Saved entries
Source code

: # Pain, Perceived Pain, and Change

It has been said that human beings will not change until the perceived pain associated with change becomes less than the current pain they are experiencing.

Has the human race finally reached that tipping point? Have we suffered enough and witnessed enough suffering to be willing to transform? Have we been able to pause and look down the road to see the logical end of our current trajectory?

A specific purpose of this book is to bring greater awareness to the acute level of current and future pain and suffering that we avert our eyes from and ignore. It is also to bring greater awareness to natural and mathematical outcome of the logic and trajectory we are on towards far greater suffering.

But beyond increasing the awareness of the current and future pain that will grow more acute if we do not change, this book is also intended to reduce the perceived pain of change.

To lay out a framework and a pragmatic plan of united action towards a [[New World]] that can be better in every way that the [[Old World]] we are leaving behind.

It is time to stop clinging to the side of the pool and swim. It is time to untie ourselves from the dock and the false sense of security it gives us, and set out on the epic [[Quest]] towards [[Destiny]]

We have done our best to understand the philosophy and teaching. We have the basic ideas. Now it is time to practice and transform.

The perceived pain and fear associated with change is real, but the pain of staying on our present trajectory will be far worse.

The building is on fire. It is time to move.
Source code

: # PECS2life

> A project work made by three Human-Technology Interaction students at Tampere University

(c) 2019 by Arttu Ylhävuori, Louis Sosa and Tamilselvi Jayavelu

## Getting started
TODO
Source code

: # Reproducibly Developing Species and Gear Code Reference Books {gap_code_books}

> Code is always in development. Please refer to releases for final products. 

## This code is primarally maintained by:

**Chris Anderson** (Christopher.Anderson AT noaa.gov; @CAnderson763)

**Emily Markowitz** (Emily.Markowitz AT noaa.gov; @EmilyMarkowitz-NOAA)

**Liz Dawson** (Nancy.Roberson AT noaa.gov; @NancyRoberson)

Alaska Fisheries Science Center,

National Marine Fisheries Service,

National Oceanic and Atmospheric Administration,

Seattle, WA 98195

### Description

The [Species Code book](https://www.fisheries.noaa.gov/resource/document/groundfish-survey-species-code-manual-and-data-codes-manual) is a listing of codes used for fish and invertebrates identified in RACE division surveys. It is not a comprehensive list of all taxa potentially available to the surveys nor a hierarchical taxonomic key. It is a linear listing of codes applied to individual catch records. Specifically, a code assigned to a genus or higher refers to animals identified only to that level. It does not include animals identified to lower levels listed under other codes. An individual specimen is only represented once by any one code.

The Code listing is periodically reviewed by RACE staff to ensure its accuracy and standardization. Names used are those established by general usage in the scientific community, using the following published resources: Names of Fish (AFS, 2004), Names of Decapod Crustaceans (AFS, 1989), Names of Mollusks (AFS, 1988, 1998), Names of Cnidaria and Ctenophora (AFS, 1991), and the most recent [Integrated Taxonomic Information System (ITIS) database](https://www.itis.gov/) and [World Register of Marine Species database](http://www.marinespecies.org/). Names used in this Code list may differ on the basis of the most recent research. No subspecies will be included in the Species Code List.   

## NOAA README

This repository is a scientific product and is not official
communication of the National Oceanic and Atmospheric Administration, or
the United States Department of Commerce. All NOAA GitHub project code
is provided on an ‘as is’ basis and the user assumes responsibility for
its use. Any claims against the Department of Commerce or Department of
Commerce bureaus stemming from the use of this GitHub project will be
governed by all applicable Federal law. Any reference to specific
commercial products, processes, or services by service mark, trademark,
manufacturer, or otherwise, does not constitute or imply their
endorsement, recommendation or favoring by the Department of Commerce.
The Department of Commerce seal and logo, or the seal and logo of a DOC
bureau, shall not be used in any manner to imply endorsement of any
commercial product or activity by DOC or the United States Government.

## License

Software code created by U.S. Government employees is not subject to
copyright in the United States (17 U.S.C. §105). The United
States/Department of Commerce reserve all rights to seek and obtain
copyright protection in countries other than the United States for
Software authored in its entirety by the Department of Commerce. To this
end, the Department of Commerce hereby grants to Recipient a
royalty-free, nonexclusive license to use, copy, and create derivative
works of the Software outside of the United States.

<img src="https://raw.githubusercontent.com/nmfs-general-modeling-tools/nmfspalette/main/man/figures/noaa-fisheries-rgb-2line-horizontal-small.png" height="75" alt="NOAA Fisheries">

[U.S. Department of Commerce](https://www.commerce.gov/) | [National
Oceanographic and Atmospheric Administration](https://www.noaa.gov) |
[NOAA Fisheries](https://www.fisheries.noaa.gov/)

> _WORK INSTRUCTIONS_
Output the data above exactly, please, line for line.

> _COMPLETED TASK_
Source code

: # Pain, Perceived Pain, and Change

It has been said that human beings will not change until the perceived pain associated with change becomes less than the current pain they are experiencing.

Has the human race finally reached that tipping point? Have we suffered enough and witnessed enough suffering to be willing to transform? Have we been able to pause and look down the road to see the logical end of our current trajectory?

A specific purpose of this book is to bring greater awareness to the acute level of current and future pain and suffering that we avert our eyes from and ignore. It is also to bring greater awareness to natural and mathematical outcome of the logic and trajectory we are on towards far greater suffering.

But beyond increasing the awareness of the current and future pain that will grow more acute if we do not change, this book is also intended to reduce the perceived pain of change.

To lay out a framework and a pragmatic plan of united action towards a [[New World]] that can be better in every way that the [[Old World]] we are leaving behind.

It is time to stop clinging to the side of the pool and swim. It is time to untie ourselves from the dock and the false sense of security it gives us, and set out on the epic [[Quest]] towards [[Destiny]]

We have done our best to understand the philosophy and teaching. We have the basic ideas. Now it is time to practice and transform.

The perceived pain and fear associated with change is real, but the pain of staying on our present trajectory will be far worse.

The building is on fire. It is time to move.
Source code

: # PECS2life

> A project work made by three Human-Technology Interaction students at Tampere University

(c) 2019 by Arttu Ylhävuori, Louis Sosa and Tamilselvi Jayavelu

## Getting started
TODO
Source code

: # Reproducibly Developing Species and Gear Code Reference Books {gap_code_books}

> Code is always in development. Please refer to releases for final products. 

## This code is primarally maintained by:

**Chris Anderson** (Christopher.Anderson AT noaa.gov; @CAnderson763)

**Emily Markowitz** (Emily.Markowitz AT noaa.gov; @EmilyMarkowitz-NOAA)

**Liz Dawson** (Nancy.Roberson AT noaa.gov; @NancyRoberson)

Alaska Fisheries Science Center,

National Marine Fisheries Service,

National Oceanic and Atmospheric Administration,

Seattle, WA 98195

### Description

The [Species Code book](https://www.fisheries.noaa.gov/resource/document/groundfish-survey-species-code-manual-and-data-codes-manual) is a listing of codes used for fish and invertebrates identified in RACE division surveys. It is not a comprehensive list of all taxa potentially available to the surveys nor a hierarchical taxonomic key. It is a linear listing of codes applied to individual catch records. Specifically, a code assigned to a genus or higher refers to animals identified only to that level. It does not include animals identified to lower levels listed under other codes. An individual specimen is only represented once by any one code.

The Code listing is periodically reviewed by RACE staff to ensure its accuracy and standardization. Names used are those established by general usage in the scientific community, using the following published resources: Names of Fish (AFS, 2004), Names of Decapod Crustaceans (AFS, 1989), Names of Mollusks (AFS, 1988, 1998), Names of Cnidaria and Ctenophora (AFS, 1991), and the most recent [Integrated Taxonomic Information System (ITIS) database](https://www.itis.gov/) and [World Register of Marine Species database](http://www.marinespecies.org/). Names used in this Code list may differ on the basis of the most recent research. No subspecies will be included in the Species Code List.   

## NOAA README

This repository is a scientific product and is not official
communication of the National Oceanic and Atmospheric Administration, or
the United States Department of Commerce. All NOAA GitHub project code
is provided on an ‘as is’ basis and the user assumes responsibility for
its use. Any claims against the Department of Commerce or Department of
Commerce bureaus stemming from the use of this GitHub project will be
governed by all applicable Federal law. Any reference to specific
commercial products, processes, or services by service mark, trademark,
manufacturer, or otherwise, does not constitute or imply their
endorsement, recommendation or favoring by the Department of Commerce.
The Department of Commerce seal and logo, or the seal and logo of a DOC
bureau, shall not be used in any manner to imply endorsement of any
commercial product or activity by DOC or the United States Government.

## License

Software code created by U.S. Government employees is not subject to
copyright in the United States (17 U.S.C. §105). The United
States/Department of Commerce reserve all rights to seek and obtain
copyright protection in countries other than the United States for
Software authored in its entirety by the Department of Commerce. To this
end, the Department of Commerce hereby grants to Recipient a
royalty-free, nonexclusive license to use, copy, and create derivative
works of the Software outside of the United States.

<img src="https://raw.githubusercontent.com/nmfs-general-modeling-tools/nmfspalette/main/man/figures/noaa-fisheries-rgb-2line-horizontal-small.png" height="75" alt="NOAA Fisheries">

[U.S. Department of Commerce](https://www.commerce.gov/) | [National
Oceanographic and Atmospheric Administration](https://www.noaa.gov) |
[NOAA Fisheries](https://www.fisheries.noaa.gov/)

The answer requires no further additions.